* **EXERCISE MATERIAL**:

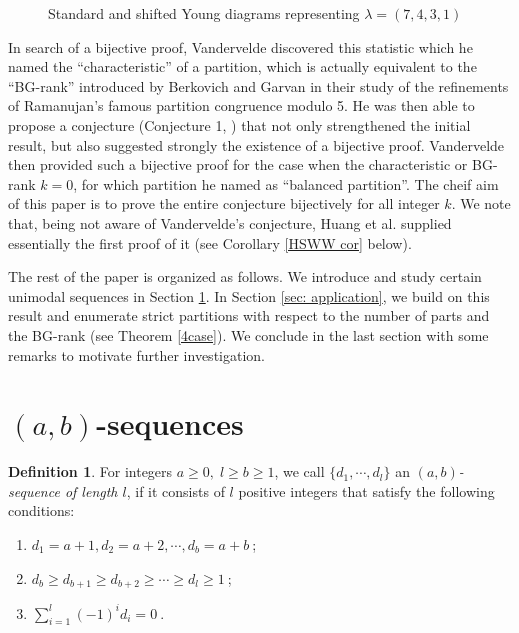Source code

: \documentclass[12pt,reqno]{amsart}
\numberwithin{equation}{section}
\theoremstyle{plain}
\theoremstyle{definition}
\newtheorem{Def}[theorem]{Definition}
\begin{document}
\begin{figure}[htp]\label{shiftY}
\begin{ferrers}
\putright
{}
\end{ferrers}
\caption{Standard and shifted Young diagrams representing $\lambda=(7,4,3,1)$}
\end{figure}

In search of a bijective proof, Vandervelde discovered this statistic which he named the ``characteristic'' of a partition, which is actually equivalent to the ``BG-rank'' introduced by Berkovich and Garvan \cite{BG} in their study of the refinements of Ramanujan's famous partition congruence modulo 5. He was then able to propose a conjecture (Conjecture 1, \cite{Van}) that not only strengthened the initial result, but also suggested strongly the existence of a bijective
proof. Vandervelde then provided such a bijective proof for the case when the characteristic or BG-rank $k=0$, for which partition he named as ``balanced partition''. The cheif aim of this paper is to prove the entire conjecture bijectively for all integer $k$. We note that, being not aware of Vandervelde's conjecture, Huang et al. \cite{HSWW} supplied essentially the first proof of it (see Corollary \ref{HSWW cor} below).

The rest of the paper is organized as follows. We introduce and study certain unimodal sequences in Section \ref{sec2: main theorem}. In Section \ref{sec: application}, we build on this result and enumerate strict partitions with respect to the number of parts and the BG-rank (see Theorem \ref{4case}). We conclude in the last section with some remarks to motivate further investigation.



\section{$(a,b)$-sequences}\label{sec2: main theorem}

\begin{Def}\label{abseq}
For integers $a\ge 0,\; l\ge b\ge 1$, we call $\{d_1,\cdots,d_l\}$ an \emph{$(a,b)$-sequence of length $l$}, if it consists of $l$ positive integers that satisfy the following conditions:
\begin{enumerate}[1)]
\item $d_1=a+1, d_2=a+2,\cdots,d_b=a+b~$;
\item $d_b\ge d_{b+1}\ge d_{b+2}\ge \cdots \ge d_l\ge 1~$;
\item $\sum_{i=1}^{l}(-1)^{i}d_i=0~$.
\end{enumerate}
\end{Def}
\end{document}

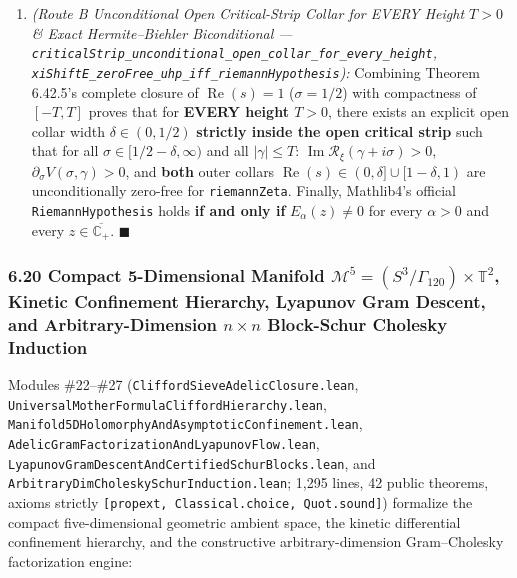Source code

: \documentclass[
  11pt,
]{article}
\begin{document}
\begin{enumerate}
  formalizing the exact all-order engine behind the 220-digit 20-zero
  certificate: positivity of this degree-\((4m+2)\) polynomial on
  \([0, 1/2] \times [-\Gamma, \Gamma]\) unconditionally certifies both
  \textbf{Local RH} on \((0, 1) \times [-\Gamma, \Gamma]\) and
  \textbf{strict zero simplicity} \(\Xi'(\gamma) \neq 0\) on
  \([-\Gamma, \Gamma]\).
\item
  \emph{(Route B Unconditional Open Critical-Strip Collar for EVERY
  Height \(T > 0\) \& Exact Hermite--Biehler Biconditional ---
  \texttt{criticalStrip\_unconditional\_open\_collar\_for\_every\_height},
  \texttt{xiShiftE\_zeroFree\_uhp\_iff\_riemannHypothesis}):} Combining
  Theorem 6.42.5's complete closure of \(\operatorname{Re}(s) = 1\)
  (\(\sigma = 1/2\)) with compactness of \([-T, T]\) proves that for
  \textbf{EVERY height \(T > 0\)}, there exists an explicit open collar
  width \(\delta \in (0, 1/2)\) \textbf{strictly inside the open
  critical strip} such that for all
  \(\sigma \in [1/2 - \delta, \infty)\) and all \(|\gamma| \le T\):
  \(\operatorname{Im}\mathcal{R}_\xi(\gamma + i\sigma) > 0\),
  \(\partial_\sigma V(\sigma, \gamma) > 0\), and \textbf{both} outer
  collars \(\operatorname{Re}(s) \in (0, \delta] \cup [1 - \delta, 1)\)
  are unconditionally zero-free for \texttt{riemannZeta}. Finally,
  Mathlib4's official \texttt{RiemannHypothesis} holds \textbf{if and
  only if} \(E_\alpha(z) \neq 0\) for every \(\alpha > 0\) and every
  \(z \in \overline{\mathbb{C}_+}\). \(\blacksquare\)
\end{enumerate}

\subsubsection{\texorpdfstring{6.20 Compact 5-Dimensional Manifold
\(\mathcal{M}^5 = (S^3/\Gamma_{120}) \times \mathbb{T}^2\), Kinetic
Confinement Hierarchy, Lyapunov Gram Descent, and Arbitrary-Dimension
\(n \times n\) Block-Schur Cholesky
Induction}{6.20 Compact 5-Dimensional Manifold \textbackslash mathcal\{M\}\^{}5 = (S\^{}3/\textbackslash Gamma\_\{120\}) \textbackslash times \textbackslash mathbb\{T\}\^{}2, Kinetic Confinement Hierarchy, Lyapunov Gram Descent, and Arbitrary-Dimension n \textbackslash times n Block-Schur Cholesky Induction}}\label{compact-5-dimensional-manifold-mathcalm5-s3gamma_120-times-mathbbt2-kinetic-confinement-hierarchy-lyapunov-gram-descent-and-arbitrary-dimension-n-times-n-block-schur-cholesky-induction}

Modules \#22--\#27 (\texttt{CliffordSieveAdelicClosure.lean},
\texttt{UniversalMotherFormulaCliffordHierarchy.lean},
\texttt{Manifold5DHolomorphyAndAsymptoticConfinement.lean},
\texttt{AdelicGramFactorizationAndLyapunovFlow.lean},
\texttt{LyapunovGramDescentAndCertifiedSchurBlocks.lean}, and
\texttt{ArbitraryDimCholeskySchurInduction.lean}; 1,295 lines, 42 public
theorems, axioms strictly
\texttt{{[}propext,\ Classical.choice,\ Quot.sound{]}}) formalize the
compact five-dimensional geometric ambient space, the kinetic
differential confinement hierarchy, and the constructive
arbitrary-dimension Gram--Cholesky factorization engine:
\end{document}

* **TASK**:
Reply with every line of the listing that has the string "textbf".

* **ANSWER SECTION**:
  \textbf{Local RH} on \((0, 1) \times [-\Gamma, \Gamma]\) and
  \textbf{strict zero simplicity} \(\Xi'(\gamma) \neq 0\) on
  \textbf{EVERY height \(T > 0\)}, there exists an explicit open collar
  width \(\delta \in (0, 1/2)\) \textbf{strictly inside the open
  \(\partial_\sigma V(\sigma, \gamma) > 0\), and \textbf{both} outer
  Mathlib4's official \texttt{RiemannHypothesis} holds \textbf{if and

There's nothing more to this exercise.